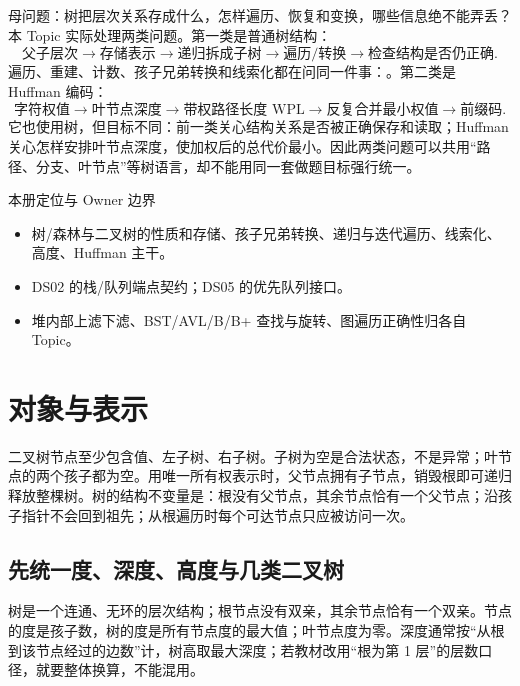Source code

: \documentclass[UTF8,fontset=none,11pt,a4paper]{ctexart}
\begin{document}

\begin{corebox}{母问题：树把层次关系存成什么，怎样遍历、恢复和变换，哪些信息绝不能弄丢？}
本 Topic 实际处理两类问题。第一类是普通树结构：
\[
\text{父子层次}\to\text{存储表示}\to\text{递归拆成子树}\to\text{遍历/转换}\to\text{检查结构是否仍正确}.
\]
遍历、重建、计数、孩子兄弟转换和线索化都在问同一件事：。第二类是 Huffman 编码：
\[
\text{字符权值}\to\text{叶节点深度}\to\text{带权路径长度 WPL}\to\text{反复合并最小权值}\to\text{前缀码}.
\]
它也使用树，但目标不同：前一类关心结构关系是否被正确保存和读取；Huffman 关心怎样安排叶节点深度，使加权后的总代价最小。因此两类问题可以共用“路径、分支、叶节点”等树语言，却不能用同一套做题目标强行统一。
\end{corebox}
\begin{methodbox}{本册定位与 Owner 边界}
\begin{itemize}
\item {}树/森林与二叉树的性质和存储、孩子兄弟转换、递归与迭代遍历、线索化、高度、Huffman 主干。
\item {}DS02 的栈/队列端点契约；DS05 的优先队列接口。
\item {}堆内部上滤下滤、BST/AVL/B/B+ 查找与旋转、图遍历正确性归各自 Topic。
\end{itemize}
\end{methodbox}
\tableofcontents\newpage

\section{对象与表示}
二叉树节点至少包含值、左子树、右子树。子树为空是合法状态，不是异常；叶节点的两个孩子都为空。用唯一所有权表示时，父节点拥有子节点，销毁根即可递归释放整棵树。树的结构不变量是：根没有父节点，其余节点恰有一个父节点；沿孩子指针不会回到祖先；从根遍历时每个可达节点只应被访问一次。

\subsection{先统一度、深度、高度与几类二叉树}
树是一个连通、无环的层次结构；根节点没有双亲，其余节点恰有一个双亲。节点的度是孩子数，树的度是所有节点度的最大值；叶节点度为零。深度通常按“从根到该节点经过的边数”计，树高取最大深度；若教材改用“根为第 1 层”的层数口径，就要整体换算，不能混用。
\end{document}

* [Task]: Only lines containing "text" belong in the answer; copy every such line from the records.

* [Answer for this exercise]:
\text{父子层次}\to\text{存储表示}\to\text{递归拆成子树}\to\text{遍历/转换}\to\text{检查结构是否仍正确}.
\text{字符权值}\to\text{叶节点深度}\to\text{带权路径长度 WPL}\to\text{反复合并最小权值}\to\text{前缀码}.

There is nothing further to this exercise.